THE INPUT -
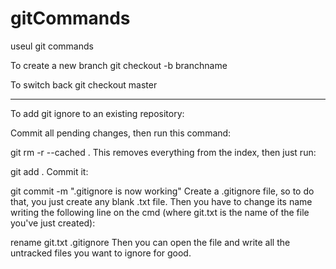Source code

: # gitCommands
useul git commands

To create a new branch
git checkout -b branchname

To switch back 
git checkout master

---
To add git ignore to an existing repository:

Commit all pending changes, then run this command:

git rm -r --cached .
This removes everything from the index, then just run:

git add .
Commit it:

git commit -m ".gitignore is now working"
Create a .gitignore file, so to do that, you just create any blank .txt file.
Then you have to change its name writing the following line on the cmd (where git.txt is the name of the file you've just created):

rename git.txt .gitignore
Then you can open the file and write all the untracked files you want to ignore for good.
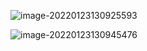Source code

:![image-20220123130925593](C:\Users\86199\AppData\Roaming\Typora\typora-user-images\image-20220123130925593.png)

![image-20220123130945476](C:\Users\86199\AppData\Roaming\Typora\typora-user-images\image-20220123130945476.png)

REQUIREMENT -
From the line containing "Commit all pending" down to the line containing "Create a .gitignore" in the material above, reproduce every line exactly, including the two end lines.

RESULT -
Commit all pending changes, then run this command:

git rm -r --cached .
This removes everything from the index, then just run:

git add .
Commit it:

git commit -m ".gitignore is now working"
Create a .gitignore file, so to do that, you just create any blank .txt file.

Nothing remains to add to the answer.